À la fin des années 1930, le dictateur italien Benito Mussolini souhaitait supprimer l’homosexualité, parce qu’il estimait que les hommes gays ne projetaient pas l’image virile qu’il souhaitait pour l’Italie. «Le fascisme est un régime viril. Donc les Italiens devaient être forts et virils, et il n’y avait pas de place pour l’homosexualité », explique Lorenzo Benadusi, professeur d’histoire à l’université de Bergame. Mussolini voulait dissimuler l’homosexualité autant que possible.
Le gouvernement n’a pas fait passer de lois discriminantes pour les homosexuels, mais il a créé un climat de nature à supprimer toutes les manifestations d’homosexualité. Un préfet de police de la ville de Catania, en Sicile, a tiré profit de ces dispositions. En 1938, il a fait procéder au rassemblement de 45 hommes homosexuels de Catania, pour les exiler sur l’île de San Domino, dans l’archipel des Tremiti, distant de 600 km, dans le but avoué de faire cesser « la propagation de cette dégénération».

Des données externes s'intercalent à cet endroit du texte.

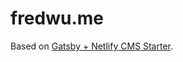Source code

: # fredwu.me

Based on [Gatsby + Netlify CMS Starter](https://github.com/netlify-templates/gatsby-starter-netlify-cms).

Les exilés sur San Domino vivaient ensemble, dans de grands dortoirs sans électricité ni eau courante. Ils étaient autorisés à sortir du camp jusqu’à 8 heures du soir, et au-delà de cette heure, ils étaient enfermés dans les dortoirs et placés sous la garde de policiers. Beaucoup de ces hommes souffraient de la grande honte à laquelle ils exposaient leur famille.
Mais selon certains témoignages d’anciens exilés, la vie n’était pas si terrible à San Domino. Pour la première fois dans l’histoire de l’Italie, il était admis d’être ouvertement gay en Italie.
« A cette époque, si vous étiez une femminella [un gay], vous ne pouviez même pas sortir de chez vous, ou attirer l’attention sur vous sans vous faire arrêter. Mais d’un autre côté, nous, sur l’île, nous pouvions célébrer nos jours des Saints ou l’arrivée d’une nouvelle personne. Nous faisions du théâtre et nous pouvions porter des vêtements de femmes sans que personne n’y trouve rien à redire », a témoigné Giuseppe B., un ancien détenu du camp.
Il affirme que des prisonniers ont pleuré lorsque la Seconde Guerre mondiale a éclaté. On avait alors mis fin à leur exil sur l’île, et on les avait forcés à retourner dans les villages dont ils étaient issus, pour les placer dans des maisons d’arrêt.
Récemment, des militants pour l’égalité des droits des homosexuels ont mis une pierre commémorative sur l’île en mémoire des prisonniers.